Below are some suggested elements of the EBA. Certainly this is not a fully cooked plan, but it does give some ideas of how we could create this entity so that we can start our energy transformation.
- Annual emissions reduction range
- IPCC and Paris agreement targets
- Can be back ended to allow technology and investment ramp up
- Working on 20 and 40 year timeframes
- Economic goals
- Create globally exportable technology
- Support Australian development of high value technology
- Create opportunities for foreign private and public partnerships
- Emissions tax rate: 0%-5%
- Variations for fuel types and usage types can be used to fine tune outcomes
- Target CPI: < 5%
- Australian annual spend on energy: $46b/year
- Emissions tax revenue estimates: $2b/year
- Emissions tax applicable to: CO2, CH4, O3, and other compounds as recommended by the CSIRO and IPCC
- Ability to sell government backed bonds to create the investment funds, returns funded by the tax.
- Interest Rates on lending: Goverment bond rates, government guaranteed
- Investment conditions: Locally developed IP or global JV so that some % of profit is returned to Australia
Reliable synchronous generation capacity with extremely low emissions
- Capacity factor >90%
- 20 year funding target $30b
- 40 year target grid capacity 80%
Unreliable asynchrounous generation capacity with extremely low emissions
- Capacity factor >20%
- 20 year funding target $5b
- 40 year target grid capacity 10%
Remaining generation capacity from exisiting extremely low and low emission sources (mostly hydro, with some wind, solar and gas for backup of thoses and additional VRE sources)

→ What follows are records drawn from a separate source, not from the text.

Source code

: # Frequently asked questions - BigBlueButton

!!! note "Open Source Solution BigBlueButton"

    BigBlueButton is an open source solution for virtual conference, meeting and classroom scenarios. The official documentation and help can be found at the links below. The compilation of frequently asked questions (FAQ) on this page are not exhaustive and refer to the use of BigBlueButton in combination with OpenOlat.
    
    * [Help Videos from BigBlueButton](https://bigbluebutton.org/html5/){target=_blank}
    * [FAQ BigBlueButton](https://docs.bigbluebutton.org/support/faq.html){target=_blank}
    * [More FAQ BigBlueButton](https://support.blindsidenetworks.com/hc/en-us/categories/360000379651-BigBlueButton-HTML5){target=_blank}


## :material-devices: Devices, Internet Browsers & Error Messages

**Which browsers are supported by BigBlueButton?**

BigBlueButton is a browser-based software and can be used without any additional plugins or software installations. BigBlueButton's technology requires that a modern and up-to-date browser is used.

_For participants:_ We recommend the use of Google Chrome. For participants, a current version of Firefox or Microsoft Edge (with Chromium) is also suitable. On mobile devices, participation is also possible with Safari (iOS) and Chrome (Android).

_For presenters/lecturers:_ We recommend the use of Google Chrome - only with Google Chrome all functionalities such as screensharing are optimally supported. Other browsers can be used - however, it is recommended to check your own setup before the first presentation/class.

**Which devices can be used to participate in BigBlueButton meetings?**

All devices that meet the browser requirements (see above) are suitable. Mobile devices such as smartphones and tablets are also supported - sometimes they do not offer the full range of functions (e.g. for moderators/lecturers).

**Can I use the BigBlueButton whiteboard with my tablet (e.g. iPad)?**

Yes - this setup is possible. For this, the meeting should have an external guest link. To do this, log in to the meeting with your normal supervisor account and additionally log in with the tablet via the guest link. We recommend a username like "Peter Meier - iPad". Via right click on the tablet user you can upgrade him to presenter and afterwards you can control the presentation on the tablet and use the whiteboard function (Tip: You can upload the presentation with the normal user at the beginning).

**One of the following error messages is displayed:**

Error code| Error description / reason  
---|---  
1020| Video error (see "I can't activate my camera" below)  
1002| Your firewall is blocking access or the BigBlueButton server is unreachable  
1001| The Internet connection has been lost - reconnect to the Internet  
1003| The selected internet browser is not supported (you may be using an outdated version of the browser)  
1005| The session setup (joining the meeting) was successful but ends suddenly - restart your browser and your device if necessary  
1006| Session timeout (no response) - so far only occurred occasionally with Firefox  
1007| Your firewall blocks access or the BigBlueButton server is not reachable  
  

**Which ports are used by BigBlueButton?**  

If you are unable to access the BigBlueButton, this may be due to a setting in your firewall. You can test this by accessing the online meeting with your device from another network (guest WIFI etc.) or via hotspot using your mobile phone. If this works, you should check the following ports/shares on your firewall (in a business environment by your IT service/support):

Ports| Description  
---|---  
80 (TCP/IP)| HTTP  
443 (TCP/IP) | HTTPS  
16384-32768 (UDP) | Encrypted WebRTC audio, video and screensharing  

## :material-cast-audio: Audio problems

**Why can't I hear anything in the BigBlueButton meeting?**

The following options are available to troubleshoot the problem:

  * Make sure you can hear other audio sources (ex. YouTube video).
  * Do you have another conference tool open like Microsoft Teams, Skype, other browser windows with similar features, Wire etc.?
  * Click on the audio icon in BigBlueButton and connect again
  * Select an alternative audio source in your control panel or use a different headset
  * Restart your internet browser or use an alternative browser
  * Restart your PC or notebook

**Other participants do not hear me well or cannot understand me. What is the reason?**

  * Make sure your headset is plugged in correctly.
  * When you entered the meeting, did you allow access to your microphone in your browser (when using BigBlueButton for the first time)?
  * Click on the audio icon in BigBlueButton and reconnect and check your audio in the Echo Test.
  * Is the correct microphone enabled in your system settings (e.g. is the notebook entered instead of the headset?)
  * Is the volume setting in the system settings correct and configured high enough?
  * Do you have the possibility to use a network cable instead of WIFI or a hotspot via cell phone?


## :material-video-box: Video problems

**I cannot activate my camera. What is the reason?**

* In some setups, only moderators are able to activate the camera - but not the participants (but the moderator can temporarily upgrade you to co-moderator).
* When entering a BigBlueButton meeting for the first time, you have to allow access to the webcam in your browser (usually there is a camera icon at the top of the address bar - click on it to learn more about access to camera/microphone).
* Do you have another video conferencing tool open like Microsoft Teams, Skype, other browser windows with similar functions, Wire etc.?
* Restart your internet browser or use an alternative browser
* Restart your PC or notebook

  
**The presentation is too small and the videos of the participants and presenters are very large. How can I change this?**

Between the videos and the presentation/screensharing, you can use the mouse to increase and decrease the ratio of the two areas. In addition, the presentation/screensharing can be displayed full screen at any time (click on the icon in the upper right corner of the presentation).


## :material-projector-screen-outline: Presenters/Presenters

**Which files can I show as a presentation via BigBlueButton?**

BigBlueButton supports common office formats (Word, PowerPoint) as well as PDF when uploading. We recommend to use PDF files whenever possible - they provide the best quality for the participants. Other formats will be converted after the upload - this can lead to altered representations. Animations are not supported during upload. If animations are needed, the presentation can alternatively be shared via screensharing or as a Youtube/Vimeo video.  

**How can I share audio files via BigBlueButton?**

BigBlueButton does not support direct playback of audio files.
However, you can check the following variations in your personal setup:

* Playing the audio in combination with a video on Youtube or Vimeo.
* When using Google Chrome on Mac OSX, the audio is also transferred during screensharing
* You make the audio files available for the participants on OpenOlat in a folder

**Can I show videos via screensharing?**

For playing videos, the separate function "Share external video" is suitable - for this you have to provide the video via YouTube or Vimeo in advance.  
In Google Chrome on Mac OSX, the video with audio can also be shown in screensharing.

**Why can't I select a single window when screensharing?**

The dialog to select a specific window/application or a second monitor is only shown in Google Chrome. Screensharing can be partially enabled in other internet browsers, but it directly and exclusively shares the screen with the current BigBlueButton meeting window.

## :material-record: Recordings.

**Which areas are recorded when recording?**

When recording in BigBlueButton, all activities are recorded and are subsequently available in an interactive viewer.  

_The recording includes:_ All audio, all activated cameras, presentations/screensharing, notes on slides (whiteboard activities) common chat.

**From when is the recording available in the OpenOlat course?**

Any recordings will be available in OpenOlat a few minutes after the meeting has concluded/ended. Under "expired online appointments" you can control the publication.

Other areas for Evidence, Experiments and Experts
The 3E model can be applied to other large government programs from health to social security. In fact there is already elements of this model existing today, however in the most part, much of the command and control is retained at the elected official or ministerial level. To some extent the public demands this however we should be ensuring it becomes the exception and that whenever politicians are acting as the experts, it is clear. Our governments must become boards of review for the most part and focus more time on ensuring evidence, experiment and experts are used as much as possible.